Jesús cura al ciego también de sus pecados, “la lepra del espíritu”. Y al sentirse curado de ambas enfermedades, el hombre salta y grita de gratitud y júbilo, proclamando por doquier lo que ha hecho Jesús por él, a pesar de que el Maestro le había prohibido divulgar el milagro.
El pecado es mucho más peligroso que la lepra corporal, es la terrible lepra del mundo, de la que no quiere enterarse. Por eso Jesús ha dado a su Iglesia el poder de perdonar el pecado en su nombre. Y la Iglesia invita presentarse al ministro de la reconciliación para recibir el sacramento del perdón. A ejemplo de leproso al sentirse curado, deberíamos saltar de júbilo y gratitud cada vez que recibimos el perdón, y unirnos al gozo de los ángeles del cielo, que hacen fiesta por cada pecador que se convierte.
Pero, ¿sólo son perdonados y se salvan quienes acuden a la confesión sacramental? ¿No perdonó Jesús sin que le manifestaran los pecados y antes de presentarse a los sacerdotes? Quienes no tienen la posibilidad de acudir a un sacerdote, ¿se condenan sin remedio? No. Dios perdona sin más a todo el que le pide sinceramente perdón, si a la vez se compromete a luchar en serio contra el pecado, reparar, perdonar a los otros, hacer obras de misericordia por amor a Dios y al prójimo, hacer oración, ofrecer el sufrimiento...
Recordemos la frase de Jesús a una gran pecadora: “Se le perdonó mucho porque amó mucho”; y la que dijo a santa Faustina Kowalska: “Cuanto más grande sea el pecador, más derecho tiene a mi misericordia”. Quien pide perdón con sinceridad, lo recibe.
Aunque cada vez hay menos sacerdotes confesores y menos penitentes, si nos negamos a buscar la absolución, ¿no nos cerramos al perdón? Por otra parte, no se ha de olvidar que los pecados no mortales se perdonan con la limosna, la oración, la comunión recibida con fe y amor, el sufrimiento ofrecido..., pero con arrepentimiento sincero y lucha valiente contra todo pecado propio y ajeno. Y cada noche pidamos confiados perdón a Dios para no dormir sobre nuestros pecados.
Todavía el siglo pasado, en la Isla de Molokai (Hawai), había una colonia de leprosos, a cuyo servicio se puso el P. Damián, marginándose con los marginados, hasta caer víctima de la lepra y hacerse mártir del amor más grande al “dar la vida por quienes amaba”, como Jesús.
Hay lepras siempre actuales que marginan de Dios y a Dios, y las principales son el orgullo, el egoísmo y la hipocresía, que suelen ir siempre juntos, y destruyen a la persona desde dentro en sus valores más altos y perennes: el amor, la paz, la alegría del corazón, la justicia, la vida del espíritu y la salvación. ¿Qué puede quedar de esa persona cuando todo lo material se le desplome de improviso?
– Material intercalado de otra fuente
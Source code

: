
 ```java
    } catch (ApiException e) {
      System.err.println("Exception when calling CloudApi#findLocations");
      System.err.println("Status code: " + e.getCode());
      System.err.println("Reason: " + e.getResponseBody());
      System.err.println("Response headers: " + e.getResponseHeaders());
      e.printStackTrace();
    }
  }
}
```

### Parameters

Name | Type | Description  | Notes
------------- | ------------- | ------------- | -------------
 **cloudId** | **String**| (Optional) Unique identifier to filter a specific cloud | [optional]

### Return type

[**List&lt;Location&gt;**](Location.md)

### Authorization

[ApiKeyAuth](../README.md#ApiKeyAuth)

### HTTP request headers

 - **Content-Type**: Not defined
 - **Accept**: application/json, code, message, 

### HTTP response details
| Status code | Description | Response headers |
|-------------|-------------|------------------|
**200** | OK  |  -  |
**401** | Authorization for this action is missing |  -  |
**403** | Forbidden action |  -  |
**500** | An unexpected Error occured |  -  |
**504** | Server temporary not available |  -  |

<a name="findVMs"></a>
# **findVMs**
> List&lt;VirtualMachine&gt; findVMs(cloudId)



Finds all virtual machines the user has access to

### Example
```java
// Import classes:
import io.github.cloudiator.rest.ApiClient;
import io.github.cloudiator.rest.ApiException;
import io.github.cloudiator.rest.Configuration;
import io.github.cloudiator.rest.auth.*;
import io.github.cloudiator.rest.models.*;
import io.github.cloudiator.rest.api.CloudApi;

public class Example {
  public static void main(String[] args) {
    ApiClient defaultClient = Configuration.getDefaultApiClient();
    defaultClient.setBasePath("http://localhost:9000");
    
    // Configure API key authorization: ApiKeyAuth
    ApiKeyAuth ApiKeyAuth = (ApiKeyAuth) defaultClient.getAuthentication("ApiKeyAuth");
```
Se quedará en la automarginación total y eterna.
Ésas son también las principales lepras que marginan del prójimo y al prójimo, pues la hipocresía es la mentira de la vida, mentira que destroza toda relación humana; y por su parte el orgullo y el egoísmo ponen por pedestal a los demás por o para creerse superior a ellos.
Pero también se da la automarginación cuando uno se niega a compartir lo que es, lo que sabe, lo que posee, goza y ama, desrozado por la lepra del corazón: el egoísmo.
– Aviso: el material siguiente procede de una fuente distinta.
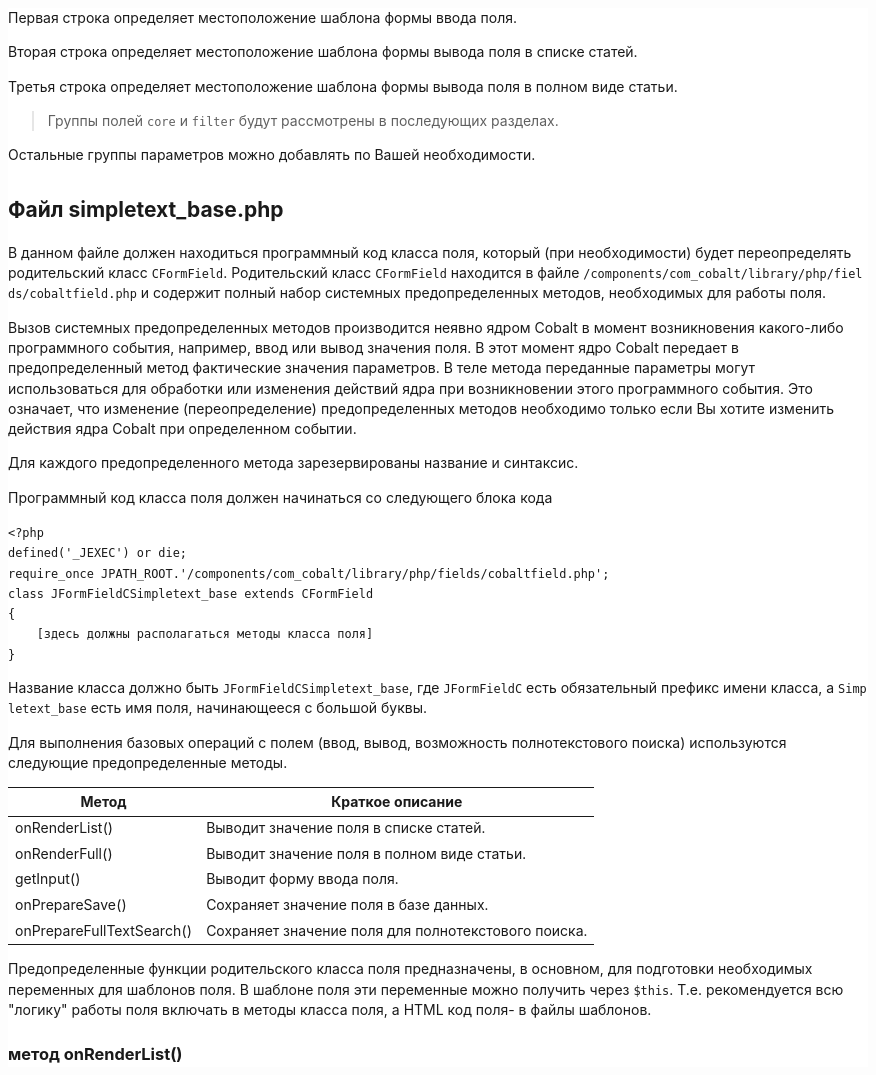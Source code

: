 Первая строка определяет местоположение шаблона формы ввода поля.
	
Вторая строка определяет местоположение шаблона формы вывода поля в списке статей.
	
Третья строка определяет местоположение шаблона формы вывода поля в полном виде статьи.

> Группы полей `core` и `filter` будут рассмотрены в последующих разделах.

Остальные группы параметров можно добавлять по Вашей необходимости.

## Файл simpletext_base.php

В данном файле должен находиться программный код класса поля, который (при необходимости) будет переопределять родительский класс `CFormField`.
Родительский класс `CFormField` находится в файле `/components/com_cobalt/library/php/fields/cobaltfield.php` и содержит полный набор системных предопределенных методов, необходимых для работы поля.

Вызов системных предопределенных методов производится неявно ядром Cobalt в момент возникновения какого-либо программного события, например, ввод или вывод значения поля. В этот момент ядро Cobalt передает в предопределенный метод фактические значения параметров. В теле метода переданные параметры могут использоваться для обработки или изменения действий ядра при возникновении этого программного события.
Это означает, что изменение (переопределение) предопределенных методов необходимо только если Вы хотите изменить действия ядра Cobalt при определенном событии.

Для каждого предопределенного метода зарезервированы название и синтаксис.

Программный код класса поля должен начинаться со следующего блока кода

	<?php
	defined('_JEXEC') or die;
	require_once JPATH_ROOT.'/components/com_cobalt/library/php/fields/cobaltfield.php';
	class JFormFieldCSimpletext_base extends CFormField
	{
		[здесь должны располагаться методы класса поля]
	}

Название класса должно быть `JFormFieldCSimpletext_base`, где `JFormFieldC` есть обязательный префикс имени класса, а `Simpletext_base` есть имя поля, начинающееся с большой буквы.

Для выполнения базовых операций с полем (ввод, вывод, возможность полнотекстового поиска) используются следующие предопределенные методы.

Метод | Краткое описание
---------|-------------
onRenderList() | Выводит значение поля в списке статей.
onRenderFull() | Выводит значение поля в полном виде статьи.
getInput() | Выводит форму ввода поля.
onPrepareSave() | Сохраняет значение поля в базе данных.
onPrepareFullTextSearch() | Сохраняет значение поля для полнотекстового поиска.

Предопределенные функции родительского класса поля предназначены, в основном, для подготовки необходимых переменных для шаблонов поля. В шаблоне поля эти переменные можно получить через `$this`. Т.е. рекомендуется всю "логику" работы поля включать в методы класса поля, а HTML код поля- в файлы шаблонов.

### метод onRenderList()


[1]: http://p.yusukekamiyamane.com/
[2]: /en/cobalt/what-is-ssi/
¡Hay tanta lepra que prevenir y curar! Nuevas lepras físicas, morales y espirituales, que la medicina no logra erradicar, y que sólo la omnipotencia del Médico divino puede curar.
Por lo contrario, seremos motivo de escándalo si aparentamos ser adoradores de Dios y seguidores de Cristo –cristianos-, pero luego no lo reflejamos en las obras, actitudes y conducta. No importa si los que nos observan son cristianos o no creyentes.
El escándalo, igual que el buen ejemplo, podemos darlo tanto en la calle, en la familia, en el trabajo, en la universidad..., como en el templo. Y los mayores escándalos suelen tener relación con la asistencia hipócrita al templo, cuando se acude a él por cumplir y aparentar, y se vive en contradicción vital con la fe y con lo que en el templo se celebra.